No, my SP is set to pick up every episode through 4/16. It also changed names automatically to BB9 a week or two ago. If you deleted the SP when the title changed and then recreated it under the new title, anything in the guide would be cancelled and you would need to manually record them to get them back in the To Do list.

Or, maybe you created a new SP but it's stuck at the bottom of the SP list causing other programs to take priority?


----------



## nethead12 (Jul 17, 2001)

Notice the same problem(my wife likes the show, I have no idea why, but that is a topic for a another thread) with my DTivos and BeyondTV pcs.

I checked the guide info on one of the BeyondTV pcs and it showed the air dates to be from Feb'08, so I'm guessing someone screwed with the guide data knowing how bad this show is to keep us from recording it.

I set my BeyondTV setting to record all shows(not just new) and bam..next two weeks of eps will be recorded now. Not changing the DTivos.


----------



## scopus (Mar 26, 2002)

I ran into the same problem with my Dtivos. None of the new episode past last night were set to record. I had the SP set to only record new eps. I changed it to record all w/ dups and now they are set to record. Must be bad guide data. The name change a few weeks ago gave me problems too. This show is becoming more trouble than it's worth.


----------



## bryhamm (Jun 30, 2004)

Sorry I didn't see this thread before I posted a new thread. Mine is behaving the same as everyone else's problems.


----------



## Lopey (Feb 12, 2004)

Thanks for the heads up, I had to fix mine as well!


----------



## Rhughes (Jan 14, 2001)

Wekiva said:


> For the last week or so I've noticed that Big Brother only recorded to tonight (April 6) and then didn't record any more. I went in and saw that there were shows at least through the next week or so...so I had to manually tell it to record them as well. This is something different from the name change which happened a few weeks ago.
> 
> Anyone else's SP not picking anything up past tonight?


Yes. Can't figure out what is going on. Nothing was conflicting with that time. It just didn't record. Noticed that Sunday won't record either. No reason given in Recording History. I notice that at the bottom of the To Do List, Big Brother shows None scheduled, even though the Season Pass shows 15 upcoming episodes. I deleted my Season Pass and re-entered it, but didn't help.


----------



## nethead12 (Jul 17, 2001)

Rhughes said:


> Yes. Can't figure out what is going on. Nothing was conflicting with that time. It just didn't record. Noticed that Sunday won't record either. No reason given in Recording History. I notice that at the bottom of the To Do List, Big Brother shows None scheduled, even though the Season Pass shows 15 upcoming episodes. I deleted my Season Pass and re-entered it, but didn't help.

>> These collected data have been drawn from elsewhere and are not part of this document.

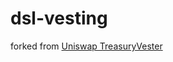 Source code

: # dsl-vesting

forked from [Uniswap TreasuryVester](https://github.com/Uniswap/governance/blob/master/contracts/TreasuryVester.sol)
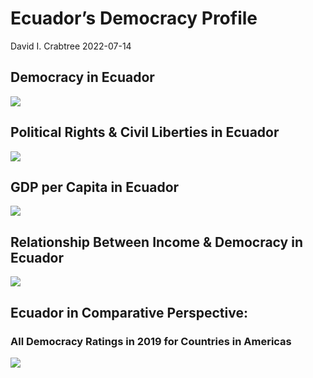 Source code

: Ecuador’s Democracy Profile
================
David I. Crabtree
2022-07-14

## Democracy in Ecuador

![](C:\Users\David\Desktop\PROGRA~1\FILESA~1\DEMOCR~1\reports\ECUADO~1/figure-gfm/Demscore-1.png)<!-- -->

## Political Rights & Civil Liberties in Ecuador

![](C:\Users\David\Desktop\PROGRA~1\FILESA~1\DEMOCR~1\reports\ECUADO~1/figure-gfm/Political%20Rights%20&%20Civil%20Libs-1.png)<!-- -->

## GDP per Capita in Ecuador

![](C:\Users\David\Desktop\PROGRA~1\FILESA~1\DEMOCR~1\reports\ECUADO~1/figure-gfm/GDP%20per%20Capita-1.png)<!-- -->

## Relationship Between Income & Democracy in Ecuador

![](C:\Users\David\Desktop\PROGRA~1\FILESA~1\DEMOCR~1\reports\ECUADO~1/figure-gfm/Income%20&%20Dem-1.png)<!-- -->

## Ecuador in Comparative Perspective:

### All Democracy Ratings in 2019 for Countries in Americas

![](C:\Users\David\Desktop\PROGRA~1\FILESA~1\DEMOCR~1\reports\ECUADO~1/figure-gfm/Democracy%20in%20Comparative%20Perspective-1.png)<!-- -->
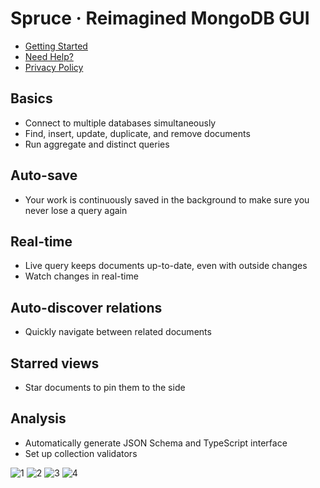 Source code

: # Spruce · Reimagined MongoDB GUI

- [Getting Started](https://github.com/spruce-app/Spruce/discussions/2)
- [Need Help?](https://github.com/spruce-app/Spruce/discussions/4)
- [Privacy Policy](https://github.com/spruce-app/Spruce/blob/main/PRIVACY_POLICY.md)

## Basics

- Connect to multiple databases simultaneously
- Find, insert, update, duplicate, and remove documents
- Run aggregate and distinct queries

## Auto-save

- Your work is continuously saved in the background to make sure you never lose a query again

## Real-time

- Live query keeps documents up-to-date, even with outside changes
- Watch changes in real-time

## Auto-discover relations

- Quickly navigate between related documents

## Starred views

- Star documents to pin them to the side

## Analysis

- Automatically generate JSON Schema and TypeScript interface
- Set up collection validators

![1](https://user-images.githubusercontent.com/2636763/119210889-e96edd00-ba7c-11eb-8f7b-d80350eb7c50.png)
![2](https://user-images.githubusercontent.com/2636763/119210891-ea077380-ba7c-11eb-9004-95c0727cb5df.png)
![3](https://user-images.githubusercontent.com/2636763/119210893-eaa00a00-ba7c-11eb-852f-0c5810b25d56.png)
![4](https://user-images.githubusercontent.com/2636763/119210894-eaa00a00-ba7c-11eb-936b-b4939679f1d4.png)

Did you tell the season pass to record everything? new and dups?


----------



## Rhughes (Jan 14, 2001)

nethead12 said:


> Did you tell the season pass to record everything? new and dups?


Yes, I did after I read about that fix. It did fix it. Don't understand why it was necessary, but can't argue with success. Do I need to do that with all my Season Passes?


----------



## nethead12 (Jul 17, 2001)

Rhughes said:


> Yes, I did after I read about that fix. It did fix it. Don't understand why it was necessary, but can't argue with success. Do I need to do that with all my Season Passes?


This SP change was needed because the "Guide" data is wrong, it shows that the shows were shown at an earlier time. (I also have the same problem on my BeyondTv setups, so it's not a Tivo thing.)

Your other SP should be okay as long as the guide data is good.

For me, my other SPs are working well.


----------